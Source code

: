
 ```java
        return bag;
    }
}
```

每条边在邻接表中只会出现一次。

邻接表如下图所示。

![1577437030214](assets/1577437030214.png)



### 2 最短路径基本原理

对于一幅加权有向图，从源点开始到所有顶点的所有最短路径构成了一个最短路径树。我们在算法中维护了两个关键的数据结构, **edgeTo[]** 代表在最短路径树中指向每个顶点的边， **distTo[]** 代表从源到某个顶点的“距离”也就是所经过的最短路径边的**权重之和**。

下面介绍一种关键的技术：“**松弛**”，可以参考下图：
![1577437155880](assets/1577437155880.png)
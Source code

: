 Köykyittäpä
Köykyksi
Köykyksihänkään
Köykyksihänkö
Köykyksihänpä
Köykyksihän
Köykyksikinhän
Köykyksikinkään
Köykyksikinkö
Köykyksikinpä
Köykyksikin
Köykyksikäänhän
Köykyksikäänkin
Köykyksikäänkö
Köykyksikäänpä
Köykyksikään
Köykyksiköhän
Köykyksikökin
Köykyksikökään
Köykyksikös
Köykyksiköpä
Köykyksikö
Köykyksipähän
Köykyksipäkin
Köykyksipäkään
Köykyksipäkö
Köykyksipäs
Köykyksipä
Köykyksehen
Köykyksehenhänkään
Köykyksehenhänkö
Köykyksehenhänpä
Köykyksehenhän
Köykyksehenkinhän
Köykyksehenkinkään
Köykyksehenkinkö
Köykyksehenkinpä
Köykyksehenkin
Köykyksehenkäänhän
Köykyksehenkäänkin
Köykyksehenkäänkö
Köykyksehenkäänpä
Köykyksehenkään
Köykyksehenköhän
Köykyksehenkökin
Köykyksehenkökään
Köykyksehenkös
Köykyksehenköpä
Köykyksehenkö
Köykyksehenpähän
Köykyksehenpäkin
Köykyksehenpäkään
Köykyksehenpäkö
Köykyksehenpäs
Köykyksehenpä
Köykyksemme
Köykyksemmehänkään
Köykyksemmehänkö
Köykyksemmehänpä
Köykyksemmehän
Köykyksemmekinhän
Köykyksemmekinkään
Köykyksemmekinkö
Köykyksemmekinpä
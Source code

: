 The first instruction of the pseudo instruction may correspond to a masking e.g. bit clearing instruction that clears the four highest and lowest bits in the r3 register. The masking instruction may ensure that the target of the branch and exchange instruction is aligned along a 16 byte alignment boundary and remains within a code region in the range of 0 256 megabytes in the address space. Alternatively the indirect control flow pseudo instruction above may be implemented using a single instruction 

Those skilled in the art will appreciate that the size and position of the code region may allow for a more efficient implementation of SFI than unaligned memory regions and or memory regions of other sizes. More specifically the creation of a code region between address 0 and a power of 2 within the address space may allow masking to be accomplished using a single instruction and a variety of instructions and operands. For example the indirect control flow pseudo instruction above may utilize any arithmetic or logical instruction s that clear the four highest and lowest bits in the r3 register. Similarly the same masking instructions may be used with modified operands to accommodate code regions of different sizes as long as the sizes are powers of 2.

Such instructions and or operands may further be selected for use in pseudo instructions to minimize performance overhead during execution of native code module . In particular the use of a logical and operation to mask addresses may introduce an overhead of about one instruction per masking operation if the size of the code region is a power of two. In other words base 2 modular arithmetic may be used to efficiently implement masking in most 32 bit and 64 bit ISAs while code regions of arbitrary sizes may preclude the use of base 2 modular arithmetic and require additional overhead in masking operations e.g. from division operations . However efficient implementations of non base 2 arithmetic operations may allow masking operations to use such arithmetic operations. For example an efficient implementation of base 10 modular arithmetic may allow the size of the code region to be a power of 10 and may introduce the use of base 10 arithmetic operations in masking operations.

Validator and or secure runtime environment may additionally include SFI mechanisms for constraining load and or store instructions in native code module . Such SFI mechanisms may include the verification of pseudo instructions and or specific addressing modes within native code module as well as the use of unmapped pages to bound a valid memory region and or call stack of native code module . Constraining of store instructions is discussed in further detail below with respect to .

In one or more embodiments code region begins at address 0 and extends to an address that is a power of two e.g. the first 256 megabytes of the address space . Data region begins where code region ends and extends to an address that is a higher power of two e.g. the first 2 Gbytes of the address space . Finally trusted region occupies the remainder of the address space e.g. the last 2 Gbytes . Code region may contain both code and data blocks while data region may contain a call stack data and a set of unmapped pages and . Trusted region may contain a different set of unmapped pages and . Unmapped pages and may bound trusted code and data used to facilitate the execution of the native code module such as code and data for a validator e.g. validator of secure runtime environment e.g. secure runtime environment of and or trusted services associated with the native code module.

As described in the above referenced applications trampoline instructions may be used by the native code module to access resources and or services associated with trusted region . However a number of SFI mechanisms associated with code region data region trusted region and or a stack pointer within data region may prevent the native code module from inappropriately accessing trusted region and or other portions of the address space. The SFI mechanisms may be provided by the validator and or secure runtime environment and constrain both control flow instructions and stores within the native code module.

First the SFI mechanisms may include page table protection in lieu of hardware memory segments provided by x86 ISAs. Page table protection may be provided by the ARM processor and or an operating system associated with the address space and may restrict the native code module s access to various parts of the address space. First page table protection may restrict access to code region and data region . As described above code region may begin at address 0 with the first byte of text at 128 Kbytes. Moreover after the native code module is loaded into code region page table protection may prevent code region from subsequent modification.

※ ※ ※

Pull out all lines in the data above that include "assets".

TASK ANSWER:
![1577437030214](assets/1577437030214.png)
![1577437155880](assets/1577437155880.png)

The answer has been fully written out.